• INPUT FOR THIS TASK:
BEGIN

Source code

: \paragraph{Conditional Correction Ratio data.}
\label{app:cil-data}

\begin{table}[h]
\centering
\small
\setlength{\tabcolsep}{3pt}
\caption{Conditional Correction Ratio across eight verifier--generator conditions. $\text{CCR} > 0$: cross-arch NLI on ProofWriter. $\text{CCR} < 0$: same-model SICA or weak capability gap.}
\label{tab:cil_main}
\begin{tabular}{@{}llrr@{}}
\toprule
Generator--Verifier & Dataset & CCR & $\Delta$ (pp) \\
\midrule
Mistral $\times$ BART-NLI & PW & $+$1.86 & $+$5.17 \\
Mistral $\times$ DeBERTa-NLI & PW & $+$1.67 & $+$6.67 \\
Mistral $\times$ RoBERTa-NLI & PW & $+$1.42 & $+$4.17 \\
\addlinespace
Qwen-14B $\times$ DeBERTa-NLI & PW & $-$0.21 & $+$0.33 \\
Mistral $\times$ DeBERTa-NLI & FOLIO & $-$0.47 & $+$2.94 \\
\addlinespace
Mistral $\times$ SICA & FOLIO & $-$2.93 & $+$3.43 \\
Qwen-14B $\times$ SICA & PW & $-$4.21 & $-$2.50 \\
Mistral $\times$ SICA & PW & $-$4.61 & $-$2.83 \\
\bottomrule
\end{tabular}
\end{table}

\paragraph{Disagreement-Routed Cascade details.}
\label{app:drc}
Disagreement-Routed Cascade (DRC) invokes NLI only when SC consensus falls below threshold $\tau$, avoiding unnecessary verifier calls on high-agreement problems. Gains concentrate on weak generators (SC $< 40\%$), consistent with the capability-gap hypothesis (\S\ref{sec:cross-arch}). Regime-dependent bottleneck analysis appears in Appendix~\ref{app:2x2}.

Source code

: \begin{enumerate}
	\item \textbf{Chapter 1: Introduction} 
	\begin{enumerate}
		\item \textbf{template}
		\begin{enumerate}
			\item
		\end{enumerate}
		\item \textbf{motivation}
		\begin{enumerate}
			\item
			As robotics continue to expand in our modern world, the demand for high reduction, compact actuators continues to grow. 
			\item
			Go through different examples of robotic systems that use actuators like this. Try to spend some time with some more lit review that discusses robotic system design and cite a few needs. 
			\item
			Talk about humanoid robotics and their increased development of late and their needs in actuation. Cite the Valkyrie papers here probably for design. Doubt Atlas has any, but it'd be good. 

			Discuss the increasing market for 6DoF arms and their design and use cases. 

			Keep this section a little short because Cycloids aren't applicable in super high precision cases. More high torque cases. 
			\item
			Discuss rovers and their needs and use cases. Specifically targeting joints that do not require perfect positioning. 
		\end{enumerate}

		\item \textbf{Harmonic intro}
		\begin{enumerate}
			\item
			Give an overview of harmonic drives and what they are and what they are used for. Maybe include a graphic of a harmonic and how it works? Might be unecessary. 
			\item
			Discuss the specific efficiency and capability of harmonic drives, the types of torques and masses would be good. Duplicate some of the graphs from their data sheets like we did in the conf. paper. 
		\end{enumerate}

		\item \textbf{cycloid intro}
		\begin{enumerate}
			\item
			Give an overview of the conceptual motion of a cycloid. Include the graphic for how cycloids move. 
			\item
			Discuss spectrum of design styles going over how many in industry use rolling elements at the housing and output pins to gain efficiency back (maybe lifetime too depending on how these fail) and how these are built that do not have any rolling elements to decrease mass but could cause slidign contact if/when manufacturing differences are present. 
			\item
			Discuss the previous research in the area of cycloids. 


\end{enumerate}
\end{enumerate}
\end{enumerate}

END

• REQUIRED ACTION:
Go through the listing above and find each line containing the string "their"; copy those lines.

• RESULT OF THE EXERCISE:
			Talk about humanoid robotics and their increased development of late and their needs in actuation. Cite the Valkyrie papers here probably for design. Doubt Atlas has any, but it'd be good. 
			Discuss the increasing market for 6DoF arms and their design and use cases. 
			Discuss rovers and their needs and use cases. Specifically targeting joints that do not require perfect positioning. 
			Discuss the specific efficiency and capability of harmonic drives, the types of torques and masses would be good. Duplicate some of the graphs from their data sheets like we did in the conf. paper. 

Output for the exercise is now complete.